*** INPUT DATA ***
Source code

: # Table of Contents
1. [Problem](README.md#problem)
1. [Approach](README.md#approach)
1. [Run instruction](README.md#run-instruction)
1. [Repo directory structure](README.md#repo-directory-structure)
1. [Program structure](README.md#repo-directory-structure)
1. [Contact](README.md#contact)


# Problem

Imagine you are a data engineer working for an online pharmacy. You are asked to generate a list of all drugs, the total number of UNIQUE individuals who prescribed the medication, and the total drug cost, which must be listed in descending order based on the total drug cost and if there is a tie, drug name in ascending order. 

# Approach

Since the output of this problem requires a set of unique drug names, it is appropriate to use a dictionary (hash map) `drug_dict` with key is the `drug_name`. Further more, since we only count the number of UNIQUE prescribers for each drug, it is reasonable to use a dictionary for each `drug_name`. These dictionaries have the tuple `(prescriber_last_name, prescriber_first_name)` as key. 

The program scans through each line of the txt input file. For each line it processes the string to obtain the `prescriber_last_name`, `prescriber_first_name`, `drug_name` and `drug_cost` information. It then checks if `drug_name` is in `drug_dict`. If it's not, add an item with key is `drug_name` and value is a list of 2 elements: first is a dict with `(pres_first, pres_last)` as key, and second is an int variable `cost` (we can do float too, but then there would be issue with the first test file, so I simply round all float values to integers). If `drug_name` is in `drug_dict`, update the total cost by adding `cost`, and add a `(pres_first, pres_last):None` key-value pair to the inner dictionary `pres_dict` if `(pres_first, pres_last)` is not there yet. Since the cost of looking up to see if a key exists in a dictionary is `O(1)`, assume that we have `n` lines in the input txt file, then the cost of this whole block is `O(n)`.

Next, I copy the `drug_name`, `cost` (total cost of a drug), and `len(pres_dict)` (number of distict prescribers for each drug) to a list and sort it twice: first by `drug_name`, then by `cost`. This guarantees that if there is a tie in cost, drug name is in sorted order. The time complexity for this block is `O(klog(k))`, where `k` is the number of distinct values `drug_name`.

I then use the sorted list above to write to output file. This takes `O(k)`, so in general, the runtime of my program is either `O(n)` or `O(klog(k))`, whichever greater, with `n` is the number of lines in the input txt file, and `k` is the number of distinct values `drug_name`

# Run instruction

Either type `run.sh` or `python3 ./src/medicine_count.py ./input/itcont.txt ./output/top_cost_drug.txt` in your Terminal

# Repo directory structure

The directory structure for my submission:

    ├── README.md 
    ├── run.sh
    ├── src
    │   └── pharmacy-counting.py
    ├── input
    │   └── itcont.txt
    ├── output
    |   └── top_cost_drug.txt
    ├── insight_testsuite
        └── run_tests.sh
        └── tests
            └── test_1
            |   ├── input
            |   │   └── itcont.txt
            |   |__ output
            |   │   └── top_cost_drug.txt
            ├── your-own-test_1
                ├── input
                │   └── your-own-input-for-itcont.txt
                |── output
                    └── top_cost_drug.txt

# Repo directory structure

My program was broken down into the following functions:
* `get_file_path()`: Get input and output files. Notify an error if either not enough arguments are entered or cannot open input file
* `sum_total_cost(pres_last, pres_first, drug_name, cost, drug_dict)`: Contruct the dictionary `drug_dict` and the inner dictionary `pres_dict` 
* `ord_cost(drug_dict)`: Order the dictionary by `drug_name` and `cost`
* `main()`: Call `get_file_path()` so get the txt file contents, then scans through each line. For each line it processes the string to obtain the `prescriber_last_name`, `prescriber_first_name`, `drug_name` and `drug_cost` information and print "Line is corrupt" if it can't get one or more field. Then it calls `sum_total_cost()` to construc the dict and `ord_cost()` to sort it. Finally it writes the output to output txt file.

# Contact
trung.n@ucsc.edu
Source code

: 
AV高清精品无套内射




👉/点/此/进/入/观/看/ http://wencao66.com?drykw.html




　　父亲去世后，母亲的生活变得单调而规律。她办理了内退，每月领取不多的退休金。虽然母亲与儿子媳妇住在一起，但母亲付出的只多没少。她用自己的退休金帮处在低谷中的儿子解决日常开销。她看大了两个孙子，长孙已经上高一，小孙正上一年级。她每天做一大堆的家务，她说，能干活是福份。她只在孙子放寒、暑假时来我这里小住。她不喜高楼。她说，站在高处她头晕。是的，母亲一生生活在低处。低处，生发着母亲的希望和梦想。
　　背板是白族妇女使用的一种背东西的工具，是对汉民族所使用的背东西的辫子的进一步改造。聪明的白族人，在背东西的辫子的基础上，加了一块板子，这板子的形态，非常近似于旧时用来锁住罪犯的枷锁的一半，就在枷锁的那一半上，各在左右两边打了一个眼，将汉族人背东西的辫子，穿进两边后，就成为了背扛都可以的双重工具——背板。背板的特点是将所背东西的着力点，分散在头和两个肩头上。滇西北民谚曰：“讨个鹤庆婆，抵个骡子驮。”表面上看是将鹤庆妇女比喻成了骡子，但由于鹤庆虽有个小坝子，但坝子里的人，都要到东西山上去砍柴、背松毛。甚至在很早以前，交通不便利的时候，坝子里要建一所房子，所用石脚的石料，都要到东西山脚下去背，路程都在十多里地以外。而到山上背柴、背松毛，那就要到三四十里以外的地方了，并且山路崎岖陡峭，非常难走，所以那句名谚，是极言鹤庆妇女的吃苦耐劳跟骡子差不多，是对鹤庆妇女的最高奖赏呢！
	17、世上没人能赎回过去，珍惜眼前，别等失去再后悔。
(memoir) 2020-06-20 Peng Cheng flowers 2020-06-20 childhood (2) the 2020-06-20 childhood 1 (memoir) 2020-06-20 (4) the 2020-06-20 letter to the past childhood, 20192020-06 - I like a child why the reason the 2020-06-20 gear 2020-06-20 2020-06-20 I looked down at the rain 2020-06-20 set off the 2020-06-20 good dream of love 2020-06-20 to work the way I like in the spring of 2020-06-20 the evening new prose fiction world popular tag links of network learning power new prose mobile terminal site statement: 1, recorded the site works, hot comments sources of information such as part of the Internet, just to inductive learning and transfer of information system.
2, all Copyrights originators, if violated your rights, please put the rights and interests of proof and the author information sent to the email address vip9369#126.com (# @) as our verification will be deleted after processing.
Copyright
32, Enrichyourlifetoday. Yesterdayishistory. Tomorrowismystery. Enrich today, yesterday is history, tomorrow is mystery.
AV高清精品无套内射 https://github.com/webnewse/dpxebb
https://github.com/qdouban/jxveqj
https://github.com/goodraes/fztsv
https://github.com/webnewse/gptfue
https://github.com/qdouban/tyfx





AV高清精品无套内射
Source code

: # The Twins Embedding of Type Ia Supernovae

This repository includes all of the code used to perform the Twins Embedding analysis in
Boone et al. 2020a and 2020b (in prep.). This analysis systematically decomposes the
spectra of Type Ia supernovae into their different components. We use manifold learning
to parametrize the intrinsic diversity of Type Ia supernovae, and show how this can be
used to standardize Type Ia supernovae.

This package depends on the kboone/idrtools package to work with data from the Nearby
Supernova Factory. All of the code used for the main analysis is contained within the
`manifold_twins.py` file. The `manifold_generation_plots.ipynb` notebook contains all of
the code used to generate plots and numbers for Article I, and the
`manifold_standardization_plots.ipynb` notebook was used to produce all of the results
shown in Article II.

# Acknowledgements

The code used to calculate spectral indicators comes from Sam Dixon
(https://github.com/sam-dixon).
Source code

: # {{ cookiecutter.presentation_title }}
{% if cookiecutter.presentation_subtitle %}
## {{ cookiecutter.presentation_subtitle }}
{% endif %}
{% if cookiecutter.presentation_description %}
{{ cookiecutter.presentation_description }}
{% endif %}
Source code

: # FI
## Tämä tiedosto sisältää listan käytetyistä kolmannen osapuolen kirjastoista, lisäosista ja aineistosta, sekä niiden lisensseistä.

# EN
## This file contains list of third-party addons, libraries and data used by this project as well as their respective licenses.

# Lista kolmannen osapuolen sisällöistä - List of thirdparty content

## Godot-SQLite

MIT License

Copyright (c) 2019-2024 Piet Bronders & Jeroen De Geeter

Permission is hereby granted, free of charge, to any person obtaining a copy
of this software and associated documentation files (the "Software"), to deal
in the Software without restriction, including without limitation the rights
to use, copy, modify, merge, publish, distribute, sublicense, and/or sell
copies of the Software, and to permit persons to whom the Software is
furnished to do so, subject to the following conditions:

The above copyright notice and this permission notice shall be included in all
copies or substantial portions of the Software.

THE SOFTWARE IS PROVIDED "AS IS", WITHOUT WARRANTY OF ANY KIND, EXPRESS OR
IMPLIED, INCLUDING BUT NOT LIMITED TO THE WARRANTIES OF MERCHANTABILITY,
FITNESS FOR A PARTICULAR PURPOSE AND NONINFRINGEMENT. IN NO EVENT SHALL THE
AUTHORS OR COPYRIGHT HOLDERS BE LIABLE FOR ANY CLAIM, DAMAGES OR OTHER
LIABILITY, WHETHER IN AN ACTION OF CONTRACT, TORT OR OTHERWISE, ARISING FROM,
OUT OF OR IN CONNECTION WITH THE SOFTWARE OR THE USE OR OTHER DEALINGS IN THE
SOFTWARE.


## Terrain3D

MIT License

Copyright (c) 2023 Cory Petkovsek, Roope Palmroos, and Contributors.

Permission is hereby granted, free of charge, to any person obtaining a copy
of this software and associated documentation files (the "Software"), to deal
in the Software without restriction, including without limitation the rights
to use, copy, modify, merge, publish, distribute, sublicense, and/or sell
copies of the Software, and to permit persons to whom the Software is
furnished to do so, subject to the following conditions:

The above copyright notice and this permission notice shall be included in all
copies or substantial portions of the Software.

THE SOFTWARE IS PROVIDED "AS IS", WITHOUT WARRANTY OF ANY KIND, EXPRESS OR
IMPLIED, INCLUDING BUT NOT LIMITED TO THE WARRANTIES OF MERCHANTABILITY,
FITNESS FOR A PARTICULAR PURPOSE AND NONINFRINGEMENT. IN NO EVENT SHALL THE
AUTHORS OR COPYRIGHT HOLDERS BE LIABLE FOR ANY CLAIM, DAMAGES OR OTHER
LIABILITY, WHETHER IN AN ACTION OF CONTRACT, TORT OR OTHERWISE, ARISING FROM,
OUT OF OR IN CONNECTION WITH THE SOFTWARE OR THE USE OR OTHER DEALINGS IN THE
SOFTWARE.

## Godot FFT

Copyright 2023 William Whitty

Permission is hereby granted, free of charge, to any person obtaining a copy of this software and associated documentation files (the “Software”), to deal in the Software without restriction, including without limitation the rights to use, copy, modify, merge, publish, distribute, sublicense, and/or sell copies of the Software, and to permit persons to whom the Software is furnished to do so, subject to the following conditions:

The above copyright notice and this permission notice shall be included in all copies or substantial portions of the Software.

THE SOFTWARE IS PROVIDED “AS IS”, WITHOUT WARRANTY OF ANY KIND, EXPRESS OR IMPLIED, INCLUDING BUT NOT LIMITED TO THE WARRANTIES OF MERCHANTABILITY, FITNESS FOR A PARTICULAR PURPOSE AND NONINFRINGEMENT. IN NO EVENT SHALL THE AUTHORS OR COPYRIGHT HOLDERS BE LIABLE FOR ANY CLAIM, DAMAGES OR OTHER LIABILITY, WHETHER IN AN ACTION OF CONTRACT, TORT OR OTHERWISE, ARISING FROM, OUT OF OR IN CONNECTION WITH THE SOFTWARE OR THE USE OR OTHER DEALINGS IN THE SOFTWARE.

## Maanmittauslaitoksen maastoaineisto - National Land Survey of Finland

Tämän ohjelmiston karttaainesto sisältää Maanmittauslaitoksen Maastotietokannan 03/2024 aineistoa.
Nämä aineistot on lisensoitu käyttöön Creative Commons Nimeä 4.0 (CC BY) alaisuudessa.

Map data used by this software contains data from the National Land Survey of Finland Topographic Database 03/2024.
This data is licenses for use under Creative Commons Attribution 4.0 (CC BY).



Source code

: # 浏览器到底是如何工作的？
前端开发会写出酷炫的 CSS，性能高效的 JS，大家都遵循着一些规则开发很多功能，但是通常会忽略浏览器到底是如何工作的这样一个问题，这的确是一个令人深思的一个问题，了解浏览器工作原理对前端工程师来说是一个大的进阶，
*** End of INPUT DATA ***
Would you please reproduce the records above exactly, only from their first line through the line holding "Since the output", with both ends included?

**TASK OUTPUT**
Source code

: # Table of Contents
1. [Problem](README.md#problem)
1. [Approach](README.md#approach)
1. [Run instruction](README.md#run-instruction)
1. [Repo directory structure](README.md#repo-directory-structure)
1. [Program structure](README.md#repo-directory-structure)
1. [Contact](README.md#contact)


# Problem

Imagine you are a data engineer working for an online pharmacy. You are asked to generate a list of all drugs, the total number of UNIQUE individuals who prescribed the medication, and the total drug cost, which must be listed in descending order based on the total drug cost and if there is a tie, drug name in ascending order. 

# Approach

Since the output of this problem requires a set of unique drug names, it is appropriate to use a dictionary (hash map) `drug_dict` with key is the `drug_name`. Further more, since we only count the number of UNIQUE prescribers for each drug, it is reasonable to use a dictionary for each `drug_name`. These dictionaries have the tuple `(prescriber_last_name, prescriber_first_name)` as key. 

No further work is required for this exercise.